[Data shown]
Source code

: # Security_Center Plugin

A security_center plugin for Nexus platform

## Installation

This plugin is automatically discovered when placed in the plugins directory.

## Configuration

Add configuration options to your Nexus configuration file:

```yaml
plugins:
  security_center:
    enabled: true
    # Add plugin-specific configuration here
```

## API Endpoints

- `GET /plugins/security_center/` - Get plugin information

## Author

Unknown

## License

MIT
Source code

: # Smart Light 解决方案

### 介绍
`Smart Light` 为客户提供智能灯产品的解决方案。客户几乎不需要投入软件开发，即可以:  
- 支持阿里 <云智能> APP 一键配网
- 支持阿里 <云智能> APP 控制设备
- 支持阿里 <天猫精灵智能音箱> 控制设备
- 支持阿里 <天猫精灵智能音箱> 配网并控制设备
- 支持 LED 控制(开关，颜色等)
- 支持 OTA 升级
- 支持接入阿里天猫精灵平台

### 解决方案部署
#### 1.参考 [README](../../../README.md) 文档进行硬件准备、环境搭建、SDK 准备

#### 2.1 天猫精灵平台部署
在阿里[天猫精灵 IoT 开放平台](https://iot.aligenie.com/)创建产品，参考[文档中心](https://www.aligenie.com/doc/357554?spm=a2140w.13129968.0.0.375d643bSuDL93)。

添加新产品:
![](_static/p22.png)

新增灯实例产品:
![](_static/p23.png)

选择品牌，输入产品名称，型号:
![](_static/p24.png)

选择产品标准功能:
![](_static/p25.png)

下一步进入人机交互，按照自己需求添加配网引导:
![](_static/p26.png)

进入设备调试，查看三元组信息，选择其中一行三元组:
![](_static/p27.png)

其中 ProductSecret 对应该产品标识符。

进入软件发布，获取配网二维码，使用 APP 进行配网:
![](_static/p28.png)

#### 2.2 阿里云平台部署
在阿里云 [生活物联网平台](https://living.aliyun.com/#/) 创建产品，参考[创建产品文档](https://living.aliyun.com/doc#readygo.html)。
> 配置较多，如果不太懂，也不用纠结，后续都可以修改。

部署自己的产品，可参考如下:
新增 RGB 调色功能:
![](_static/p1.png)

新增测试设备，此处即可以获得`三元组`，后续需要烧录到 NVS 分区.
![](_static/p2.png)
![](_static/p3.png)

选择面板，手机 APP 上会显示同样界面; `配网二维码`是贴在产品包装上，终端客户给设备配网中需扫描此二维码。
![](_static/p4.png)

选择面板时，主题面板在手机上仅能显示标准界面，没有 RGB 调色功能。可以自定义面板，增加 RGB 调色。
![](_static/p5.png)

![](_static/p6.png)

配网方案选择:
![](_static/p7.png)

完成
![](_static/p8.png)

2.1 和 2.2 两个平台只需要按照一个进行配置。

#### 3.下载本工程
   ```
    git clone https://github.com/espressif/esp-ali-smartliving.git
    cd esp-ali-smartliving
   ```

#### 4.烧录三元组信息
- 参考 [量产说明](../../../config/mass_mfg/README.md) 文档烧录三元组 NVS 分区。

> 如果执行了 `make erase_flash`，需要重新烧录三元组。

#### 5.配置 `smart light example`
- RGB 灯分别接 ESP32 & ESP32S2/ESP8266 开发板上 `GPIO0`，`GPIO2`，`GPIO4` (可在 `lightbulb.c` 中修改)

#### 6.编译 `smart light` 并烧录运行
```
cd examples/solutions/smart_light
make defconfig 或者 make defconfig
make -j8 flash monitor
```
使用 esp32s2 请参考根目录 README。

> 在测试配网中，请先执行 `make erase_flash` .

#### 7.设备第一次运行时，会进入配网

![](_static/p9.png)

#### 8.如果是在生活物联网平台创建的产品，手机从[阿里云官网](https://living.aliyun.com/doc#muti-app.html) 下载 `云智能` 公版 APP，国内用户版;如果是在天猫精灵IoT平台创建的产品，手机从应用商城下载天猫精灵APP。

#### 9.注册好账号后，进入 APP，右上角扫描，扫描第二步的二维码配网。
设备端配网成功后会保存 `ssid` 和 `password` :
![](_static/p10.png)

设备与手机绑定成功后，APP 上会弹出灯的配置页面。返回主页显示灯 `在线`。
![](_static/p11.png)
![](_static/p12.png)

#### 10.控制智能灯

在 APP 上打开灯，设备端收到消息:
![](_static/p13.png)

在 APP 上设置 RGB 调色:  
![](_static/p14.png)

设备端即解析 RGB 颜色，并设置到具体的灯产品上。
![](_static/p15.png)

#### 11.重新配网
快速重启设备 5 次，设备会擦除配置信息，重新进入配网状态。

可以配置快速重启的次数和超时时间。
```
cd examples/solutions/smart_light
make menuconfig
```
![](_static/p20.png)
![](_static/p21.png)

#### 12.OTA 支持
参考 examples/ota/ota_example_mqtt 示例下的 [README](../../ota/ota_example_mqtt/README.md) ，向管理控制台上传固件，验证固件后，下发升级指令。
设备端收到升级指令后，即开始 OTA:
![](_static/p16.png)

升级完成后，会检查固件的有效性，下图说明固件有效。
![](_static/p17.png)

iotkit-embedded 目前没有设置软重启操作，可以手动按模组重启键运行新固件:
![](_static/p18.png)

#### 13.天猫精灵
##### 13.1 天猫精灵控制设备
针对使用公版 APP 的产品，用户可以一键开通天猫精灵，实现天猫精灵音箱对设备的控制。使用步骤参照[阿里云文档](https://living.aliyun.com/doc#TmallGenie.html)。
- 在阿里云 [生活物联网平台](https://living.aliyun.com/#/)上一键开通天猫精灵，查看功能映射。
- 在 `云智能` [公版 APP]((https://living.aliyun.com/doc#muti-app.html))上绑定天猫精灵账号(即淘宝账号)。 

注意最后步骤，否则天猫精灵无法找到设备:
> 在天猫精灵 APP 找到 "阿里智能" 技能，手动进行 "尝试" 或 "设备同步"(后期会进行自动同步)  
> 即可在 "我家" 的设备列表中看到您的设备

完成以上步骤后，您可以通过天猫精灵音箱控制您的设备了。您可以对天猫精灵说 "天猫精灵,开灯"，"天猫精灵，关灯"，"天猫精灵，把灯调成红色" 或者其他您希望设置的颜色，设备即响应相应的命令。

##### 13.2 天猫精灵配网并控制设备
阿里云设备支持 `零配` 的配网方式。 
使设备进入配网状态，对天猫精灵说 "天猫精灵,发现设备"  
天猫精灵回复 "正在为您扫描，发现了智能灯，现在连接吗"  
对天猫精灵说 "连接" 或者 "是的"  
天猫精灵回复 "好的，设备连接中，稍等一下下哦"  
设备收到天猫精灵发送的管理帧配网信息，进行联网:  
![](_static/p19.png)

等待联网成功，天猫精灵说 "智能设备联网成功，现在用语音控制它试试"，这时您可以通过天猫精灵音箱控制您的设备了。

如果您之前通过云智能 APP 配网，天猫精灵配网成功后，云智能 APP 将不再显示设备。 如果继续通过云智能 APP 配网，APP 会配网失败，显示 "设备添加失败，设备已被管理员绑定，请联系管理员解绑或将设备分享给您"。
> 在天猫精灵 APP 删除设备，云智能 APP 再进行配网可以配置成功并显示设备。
[/Data shown]
#### Prompt
Take from the listing above each line in which the string "muti" is found.

#### Exercise result
#### 8.如果是在生活物联网平台创建的产品，手机从[阿里云官网](https://living.aliyun.com/doc#muti-app.html) 下载 `云智能` 公版 APP，国内用户版;如果是在天猫精灵IoT平台创建的产品，手机从应用商城下载天猫精灵APP。
- 在 `云智能` [公版 APP]((https://living.aliyun.com/doc#muti-app.html))上绑定天猫精灵账号(即淘宝账号)。 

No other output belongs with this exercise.